• [Task]:
Copy out every entry, keeping each character the same.

Source texts of formatted documents:
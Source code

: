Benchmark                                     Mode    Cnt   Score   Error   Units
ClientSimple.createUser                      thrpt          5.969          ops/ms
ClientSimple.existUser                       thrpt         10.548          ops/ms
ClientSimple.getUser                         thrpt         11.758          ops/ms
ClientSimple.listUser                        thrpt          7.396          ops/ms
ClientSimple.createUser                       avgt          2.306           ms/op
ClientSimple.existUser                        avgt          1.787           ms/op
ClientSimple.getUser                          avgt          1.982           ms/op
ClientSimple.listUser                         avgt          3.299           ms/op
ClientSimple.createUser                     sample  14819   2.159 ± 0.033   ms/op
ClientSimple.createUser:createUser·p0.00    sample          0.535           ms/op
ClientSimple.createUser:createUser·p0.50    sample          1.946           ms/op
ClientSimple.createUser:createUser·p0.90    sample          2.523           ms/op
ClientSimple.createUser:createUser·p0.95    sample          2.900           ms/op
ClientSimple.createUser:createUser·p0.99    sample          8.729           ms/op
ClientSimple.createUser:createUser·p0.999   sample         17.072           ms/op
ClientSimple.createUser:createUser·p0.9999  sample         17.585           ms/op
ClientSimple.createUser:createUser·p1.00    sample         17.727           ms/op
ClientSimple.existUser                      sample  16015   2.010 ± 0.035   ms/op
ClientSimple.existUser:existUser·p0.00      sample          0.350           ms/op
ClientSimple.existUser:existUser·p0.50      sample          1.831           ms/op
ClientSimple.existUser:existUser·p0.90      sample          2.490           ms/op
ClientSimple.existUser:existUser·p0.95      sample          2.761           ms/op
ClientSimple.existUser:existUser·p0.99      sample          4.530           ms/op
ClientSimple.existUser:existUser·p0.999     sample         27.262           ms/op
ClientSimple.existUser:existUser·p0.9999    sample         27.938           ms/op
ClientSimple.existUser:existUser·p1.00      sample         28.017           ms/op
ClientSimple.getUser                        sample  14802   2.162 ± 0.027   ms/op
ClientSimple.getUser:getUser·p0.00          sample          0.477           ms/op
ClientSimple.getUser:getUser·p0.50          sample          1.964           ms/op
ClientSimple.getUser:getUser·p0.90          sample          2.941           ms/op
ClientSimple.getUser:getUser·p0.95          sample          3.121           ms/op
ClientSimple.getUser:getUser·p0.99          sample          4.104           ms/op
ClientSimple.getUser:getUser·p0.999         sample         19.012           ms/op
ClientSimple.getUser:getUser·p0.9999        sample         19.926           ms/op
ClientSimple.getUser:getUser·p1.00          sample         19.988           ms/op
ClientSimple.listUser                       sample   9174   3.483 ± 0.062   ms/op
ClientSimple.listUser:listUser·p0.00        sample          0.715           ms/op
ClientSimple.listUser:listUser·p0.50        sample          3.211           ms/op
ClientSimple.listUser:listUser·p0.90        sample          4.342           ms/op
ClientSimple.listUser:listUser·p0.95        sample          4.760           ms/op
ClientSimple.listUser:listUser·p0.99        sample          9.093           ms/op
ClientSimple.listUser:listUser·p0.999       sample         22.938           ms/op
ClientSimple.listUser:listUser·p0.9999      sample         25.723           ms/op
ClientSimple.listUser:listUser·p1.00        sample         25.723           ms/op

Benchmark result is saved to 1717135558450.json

• [Worked solution]:
Source code

:Benchmark                                     Mode    Cnt   Score   Error   Units
ClientSimple.createUser                      thrpt          5.969          ops/ms
ClientSimple.existUser                       thrpt         10.548          ops/ms
ClientSimple.getUser                         thrpt         11.758          ops/ms
ClientSimple.listUser                        thrpt          7.396          ops/ms
ClientSimple.createUser                       avgt          2.306           ms/op
ClientSimple.existUser                        avgt          1.787           ms/op
ClientSimple.getUser                          avgt          1.982           ms/op
ClientSimple.listUser                         avgt          3.299           ms/op
ClientSimple.createUser                     sample  14819   2.159 ± 0.033   ms/op
ClientSimple.createUser:createUser·p0.00    sample          0.535           ms/op
ClientSimple.createUser:createUser·p0.50    sample          1.946           ms/op
ClientSimple.createUser:createUser·p0.90    sample          2.523           ms/op
ClientSimple.createUser:createUser·p0.95    sample          2.900           ms/op
ClientSimple.createUser:createUser·p0.99    sample          8.729           ms/op
ClientSimple.createUser:createUser·p0.999   sample         17.072           ms/op
ClientSimple.createUser:createUser·p0.9999  sample         17.585           ms/op
ClientSimple.createUser:createUser·p1.00    sample         17.727           ms/op
ClientSimple.existUser                      sample  16015   2.010 ± 0.035   ms/op
ClientSimple.existUser:existUser·p0.00      sample          0.350           ms/op
ClientSimple.existUser:existUser·p0.50      sample          1.831           ms/op
ClientSimple.existUser:existUser·p0.90      sample          2.490           ms/op
ClientSimple.existUser:existUser·p0.95      sample          2.761           ms/op
ClientSimple.existUser:existUser·p0.99      sample          4.530           ms/op
ClientSimple.existUser:existUser·p0.999     sample         27.262           ms/op
ClientSimple.existUser:existUser·p0.9999    sample         27.938           ms/op
ClientSimple.existUser:existUser·p1.00      sample         28.017           ms/op
ClientSimple.getUser                        sample  14802   2.162 ± 0.027   ms/op
ClientSimple.getUser:getUser·p0.00          sample          0.477           ms/op
ClientSimple.getUser:getUser·p0.50          sample          1.964           ms/op
ClientSimple.getUser:getUser·p0.90          sample          2.941           ms/op
ClientSimple.getUser:getUser·p0.95          sample          3.121           ms/op
ClientSimple.getUser:getUser·p0.99          sample          4.104           ms/op
ClientSimple.getUser:getUser·p0.999         sample         19.012           ms/op
ClientSimple.getUser:getUser·p0.9999        sample         19.926           ms/op
ClientSimple.getUser:getUser·p1.00          sample         19.988           ms/op
ClientSimple.listUser                       sample   9174   3.483 ± 0.062   ms/op
ClientSimple.listUser:listUser·p0.00        sample          0.715           ms/op
ClientSimple.listUser:listUser·p0.50        sample          3.211           ms/op
ClientSimple.listUser:listUser·p0.90        sample          4.342           ms/op
ClientSimple.listUser:listUser·p0.95        sample          4.760           ms/op
ClientSimple.listUser:listUser·p0.99        sample          9.093           ms/op
ClientSimple.listUser:listUser·p0.999       sample         22.938           ms/op
ClientSimple.listUser:listUser·p0.9999      sample         25.723           ms/op
ClientSimple.listUser:listUser·p1.00        sample         25.723           ms/op

Benchmark result is saved to 1717135558450.json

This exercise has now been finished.